Chen Bo tirou as luvas, olhando de lado enquanto a jovem descia da maca, o cabelo macio, o suéter de tricô balançando levemente, delineando ombros finos e cintura delicada.
O perfil era claro, e seus gestos tinham uma aura difícil de definir.
Chen Bo coçou o queixo, pensou: "Não esperava que meu amigo gostasse desse tipo."
Após o exame preliminar, Chen Bo preparou alguns documentos e pediu à enfermeira que levasse Shen Qingyang para assinar. Ela apertou os lábios suavemente, ouvindo a voz de Xu Xingzhi do corredor:
"Vou esperar por você na sala de descanso."
Ela levantou o olhar, encontrou os olhos negros e calmos dele, e fez um leve "oh".
Seguiu a enfermeira e, finalmente, Chen Bo não aguentou mais e perguntou, tomado pela curiosidade: "Para de fazer mistério, Xu Xingzhi. Quem é essa moça?"
Xu Xingzhi levantou as sobrancelhas: "Você é assim, bisbilhotando a vida dos pacientes?"
"Não vem com esse papo." Chen Bo coçou o queixo. "Você voltou do exterior, não me diga que tem uma namorada chinesa por lá? Não parece."
"Você faz muitas perguntas."
Chen Bo olhou para ele e teve uma ideia: "Essa moça não seria a que você escondeu na faculdade e que acabou te deixando, né?"

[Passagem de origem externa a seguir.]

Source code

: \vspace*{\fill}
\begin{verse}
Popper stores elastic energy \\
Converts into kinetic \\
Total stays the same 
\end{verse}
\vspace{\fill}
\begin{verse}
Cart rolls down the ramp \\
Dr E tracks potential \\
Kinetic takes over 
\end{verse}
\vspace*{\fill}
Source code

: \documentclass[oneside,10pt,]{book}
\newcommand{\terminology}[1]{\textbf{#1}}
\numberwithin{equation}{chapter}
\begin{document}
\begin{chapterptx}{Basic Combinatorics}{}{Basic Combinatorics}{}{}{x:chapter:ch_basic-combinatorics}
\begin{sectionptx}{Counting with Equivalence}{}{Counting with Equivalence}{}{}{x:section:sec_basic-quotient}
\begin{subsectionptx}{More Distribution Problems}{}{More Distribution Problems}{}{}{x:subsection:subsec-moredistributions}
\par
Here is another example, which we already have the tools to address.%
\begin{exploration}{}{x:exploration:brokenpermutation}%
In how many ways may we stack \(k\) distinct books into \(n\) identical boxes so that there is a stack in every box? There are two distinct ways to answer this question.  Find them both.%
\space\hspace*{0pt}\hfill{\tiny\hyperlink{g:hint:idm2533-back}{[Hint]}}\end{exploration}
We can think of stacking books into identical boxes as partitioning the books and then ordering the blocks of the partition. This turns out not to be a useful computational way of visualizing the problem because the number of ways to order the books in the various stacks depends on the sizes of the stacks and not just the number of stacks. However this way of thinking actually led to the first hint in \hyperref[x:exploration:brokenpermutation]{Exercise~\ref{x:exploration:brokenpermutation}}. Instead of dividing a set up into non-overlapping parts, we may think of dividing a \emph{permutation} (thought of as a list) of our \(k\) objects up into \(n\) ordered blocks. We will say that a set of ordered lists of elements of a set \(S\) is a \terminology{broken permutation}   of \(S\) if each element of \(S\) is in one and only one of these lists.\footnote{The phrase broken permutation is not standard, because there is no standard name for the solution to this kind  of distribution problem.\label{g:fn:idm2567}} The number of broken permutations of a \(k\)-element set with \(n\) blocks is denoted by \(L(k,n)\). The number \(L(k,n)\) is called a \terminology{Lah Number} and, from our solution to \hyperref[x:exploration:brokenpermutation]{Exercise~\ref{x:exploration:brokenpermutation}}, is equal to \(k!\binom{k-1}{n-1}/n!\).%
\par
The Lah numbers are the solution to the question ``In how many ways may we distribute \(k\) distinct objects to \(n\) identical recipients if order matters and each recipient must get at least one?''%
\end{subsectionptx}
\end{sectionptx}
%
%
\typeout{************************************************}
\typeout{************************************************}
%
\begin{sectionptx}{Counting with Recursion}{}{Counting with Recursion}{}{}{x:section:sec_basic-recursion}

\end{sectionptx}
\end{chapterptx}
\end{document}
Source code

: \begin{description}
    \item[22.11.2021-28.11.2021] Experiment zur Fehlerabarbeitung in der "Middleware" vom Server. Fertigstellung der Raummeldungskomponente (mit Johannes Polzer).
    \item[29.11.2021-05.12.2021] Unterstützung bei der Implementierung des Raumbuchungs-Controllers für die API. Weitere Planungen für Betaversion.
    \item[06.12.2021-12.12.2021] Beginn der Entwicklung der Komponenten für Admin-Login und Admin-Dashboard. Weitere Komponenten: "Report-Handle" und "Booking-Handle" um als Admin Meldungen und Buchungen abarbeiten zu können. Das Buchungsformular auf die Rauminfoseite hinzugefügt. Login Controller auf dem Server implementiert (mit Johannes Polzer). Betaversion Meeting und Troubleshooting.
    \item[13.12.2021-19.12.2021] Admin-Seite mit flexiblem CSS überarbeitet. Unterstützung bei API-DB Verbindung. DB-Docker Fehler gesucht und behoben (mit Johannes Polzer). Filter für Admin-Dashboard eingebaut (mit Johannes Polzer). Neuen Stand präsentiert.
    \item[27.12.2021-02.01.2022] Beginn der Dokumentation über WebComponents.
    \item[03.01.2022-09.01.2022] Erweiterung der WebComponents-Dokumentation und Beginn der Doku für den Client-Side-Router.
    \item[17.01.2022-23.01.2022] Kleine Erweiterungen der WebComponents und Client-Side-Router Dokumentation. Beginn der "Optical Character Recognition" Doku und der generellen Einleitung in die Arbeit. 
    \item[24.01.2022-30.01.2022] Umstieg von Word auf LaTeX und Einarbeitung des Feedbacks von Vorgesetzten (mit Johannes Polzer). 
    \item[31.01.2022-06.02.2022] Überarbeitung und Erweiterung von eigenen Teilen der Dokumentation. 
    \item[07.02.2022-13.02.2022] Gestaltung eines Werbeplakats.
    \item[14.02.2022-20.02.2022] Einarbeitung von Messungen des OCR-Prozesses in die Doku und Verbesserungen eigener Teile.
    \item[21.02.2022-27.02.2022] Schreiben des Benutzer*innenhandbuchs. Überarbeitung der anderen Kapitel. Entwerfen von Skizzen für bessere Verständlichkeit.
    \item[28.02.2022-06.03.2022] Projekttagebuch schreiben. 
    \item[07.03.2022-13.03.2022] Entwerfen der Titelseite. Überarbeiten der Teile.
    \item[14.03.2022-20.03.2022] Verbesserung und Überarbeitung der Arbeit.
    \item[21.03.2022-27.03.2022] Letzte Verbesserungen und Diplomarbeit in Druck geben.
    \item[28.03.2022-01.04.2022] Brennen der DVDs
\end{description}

Os olhos de Xu Xingzhi escureceram.
"Acertou?" Chen Bo ficou surpreso.
Na universidade, Chen Bo era próximo de Xu Xingzhi. Jovens de vinte anos que, quando se reuniam, geralmente levavam namoradas, exceto Xu Xingzhi.
Mas ele tinha namorada, e alguns amigos próximos sabiam disso. O perfume feminino em sua roupa e as marcas vermelhas no pulso indicavam um romance velado.
Mas ninguém tinha visto essa garota.
Muitas belas garotas gostavam de Xu Xingzhi, mas ele acabou perdendo para alguém que ninguém conhecia; ninguém se conformava e tentava descobrir, mas ele afastava as investidas com firmeza.
Chen Bo sabia apenas que a anotação que Xu Xingzhi tinha para essa garota era um emoji de carneirinho.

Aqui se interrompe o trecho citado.